Debby Applegate. The Most Famous Man in America: The Biography of Henry Ward Beecher. New York: Doubleday, 2006. x + 527 pp. $27.95 (cloth), ISBN 978-0-385-51397-5; $27.95 (cloth), ISBN 978-0-385-51396-8.
Reviewed by Wallace Hettle (Department of History, University of Northern Iowa)
Published on H-CivWar (February, 2007)
Passion and the Pulpit
As a Civil War historian mostly focused on the Confederacy, I accepted the chance to review this book in order to increase my own patchy knowledge about Northern society, religion, and culture in the Civil War era. Some readers will be better qualified to gauge this book's usefulness to specialists, but I suspect that I am not the only Civil War historian with minimal grounding in cultural and religious history, as this topic has been given short shrift in the Civil War literature until the 1980s.

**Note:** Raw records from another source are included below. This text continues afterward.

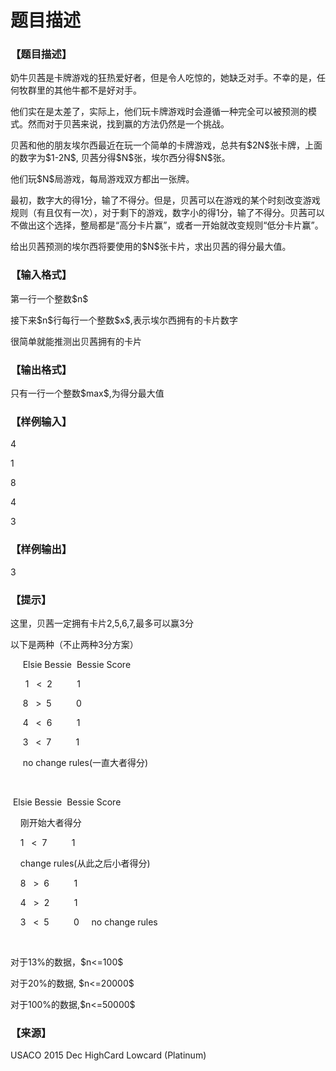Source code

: # 题目描述


<h3>
【题目描述】
</h3>
<p>
奶牛贝茜是卡牌游戏的狂热爱好者，但是令人吃惊的，她缺乏对手。不幸的是，任何牧群里的其他牛都不是好对手。
</p>
<p>
他们实在是太差了，实际上，他们玩卡牌游戏时会遵循一种完全可以被预测的模式。然而对于贝茜来说，找到赢的方法仍然是一个挑战。
</p>
<p>
贝茜和他的朋友埃尔西最近在玩一个简单的卡牌游戏，总共有$2N$张卡牌，上面的数字为$1-2N$, 贝茜分得$N$张，埃尔西分得$N$张。
</p>
<p>
他们玩$N$局游戏，每局游戏双方都出一张牌。
</p>
<p>
最初，数字大的得1分，输了不得分。但是，贝茜可以在游戏的某个时刻改变游戏规则（有且仅有一次），对于剩下的游戏，数字小的得1分，输了不得分。贝茜可以不做出这个选择，整局都是“高分卡片赢”，或者一开始就改变规则“低分卡片赢”。
</p>
<p>
给出贝茜预测的埃尔西将要使用的$N$张卡片，求出贝茜的得分最大值。
</p>
<h3>
【输入格式】
</h3>
<p>
第一行一个整数$n$
</p>
<p>
接下来$n$行每行一个整数$x$,表示埃尔西拥有的卡片数字
</p>
<p>
很简单就能推测出贝茜拥有的卡片
</p>
<h3>
【输出格式】
</h3>
<p>
只有一行一个整数$max$,为得分最大值
</p>
<h3>
【样例输入】
</h3>
<p>
4
</p>
<p>
1
</p>
<p>
8
</p>
<p>
4
</p>
<p>
3
</p>
<h3>
【样例输出】
</h3>
<p>
3
</p>
<h3>
【提示】
</h3>
<p>
这里，贝茜一定拥有卡片2,5,6,7,最多可以赢3分
</p>
<p>
以下是两种（不止两种3分方案）
</p>
<p>
     Elsie Bessie  Bessie Score
</p>
<p>
      1   &lt;  2          1
</p>
<p>
     8   &gt;  5          0
</p>
<p>
     4   &lt;  6          1
</p>
<p>
     3   &lt;  7          1
</p>
<p>
     no change rules(一直大者得分)
</p>
<p>
<br/>
</p>
<p>
 Elsie Bessie  Bessie Score
</p>
<p>
    刚开始大者得分
</p>
<p>
    1   &lt;  7          1
</p>
<p>
    change rules(从此之后小者得分)
</p>
<p>
    8   &gt;  6          1
</p>
<p>
    4   &gt;  2          1
</p>
<p>
    3   &lt;  5          0     no change rules
</p>
<p>
<br/>
</p>
<p>
对于13%的数据，$n&lt;=100$
</p>
<p>
对于20%的数据, $n&lt;=20000$
</p>
<p>
对于100%的数据,$n&lt;=50000$
</p>
<h3>
【来源】
</h3>
<p>
USACO 2015 Dec HighCard Lowcard (Platinum)
</p>
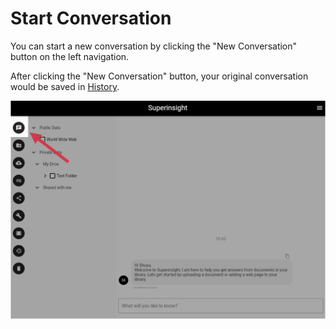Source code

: # Start Conversation

You can start a new conversation by clicking the "New Conversation" button on the left navigation.

After clicking the "New Conversation" button, your original conversation would be saved in [History](./history.md).

![Ner Conversation](../assets/images/tutorial/new-conversation.png)
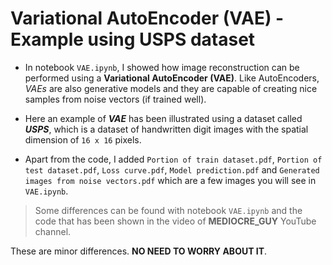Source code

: # Variational AutoEncoder (VAE) - Example using USPS dataset

* In notebook `VAE.ipynb`, I showed how image reconstruction can be performed using a **Variational AutoEncoder (VAE)**. Like AutoEncoders, _VAEs_ are also generative models and they are capable of creating nice samples from noise vectors (if trained well).

* Here an example of _**VAE**_ has been illustrated using a dataset called _**USPS**_, which is a dataset of handwritten digit images with the spatial dimension of `16 x 16` pixels.
 
* Apart from the code, I added `Portion of train dataset.pdf`, `Portion of test dataset.pdf`, `Loss curve.pdf`, `Model prediction.pdf` and `Generated images from noise vectors.pdf` which are a few images you will see in `VAE.ipynb`.

> Some differences can be found with notebook `VAE.ipynb` and the code that has been shown in the video of __MEDIOCRE_GUY__ YouTube channel.

These are minor differences. __NO NEED TO WORRY ABOUT IT__.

In any case, Debby Applegate has written a highly readable story of Henry Ward Beecher. Biography is most successful in the hands of a good storyteller. Applegate knows how to spin a tale, and Beecher makes an ideal subject. His life is well documented, his world was full of eloquent contemporaries, and there is the promise of a sex scandal near the end of the book. So many books that have their origins as dissertations, as this book did, never escape the deadly dryness that too often marks a historian's first monograph. Applegate's account is anything but dull. Calling Beecher the "most famous man" in the country may be hyperbole for the age of Robert E. Lee and Abraham Lincoln, but by the end of the book this reader became convinced that Beecher's status as a popular icon justifies the overstatement in the title.
Just as every human life is unique, every biographer takes a different approach to her subject. Applegate, who admits affection for Beecher, offers a comprehensive, chronologically organized work. My favorite biographies are those that skimp a bit on the detail in order to give a broad sense of the times. Due to space limitations, the book offers minimal documentation of the broader historiography in the footnotes. Instead, the work cites sources used for quotations, though it does provide a bibliography. Applegate (or perhaps the publisher) has chosen a strategy that will work for the general reader, as well as for scholars already familiar with the literature. For me, more information on secondary sources in the notes would have been nice.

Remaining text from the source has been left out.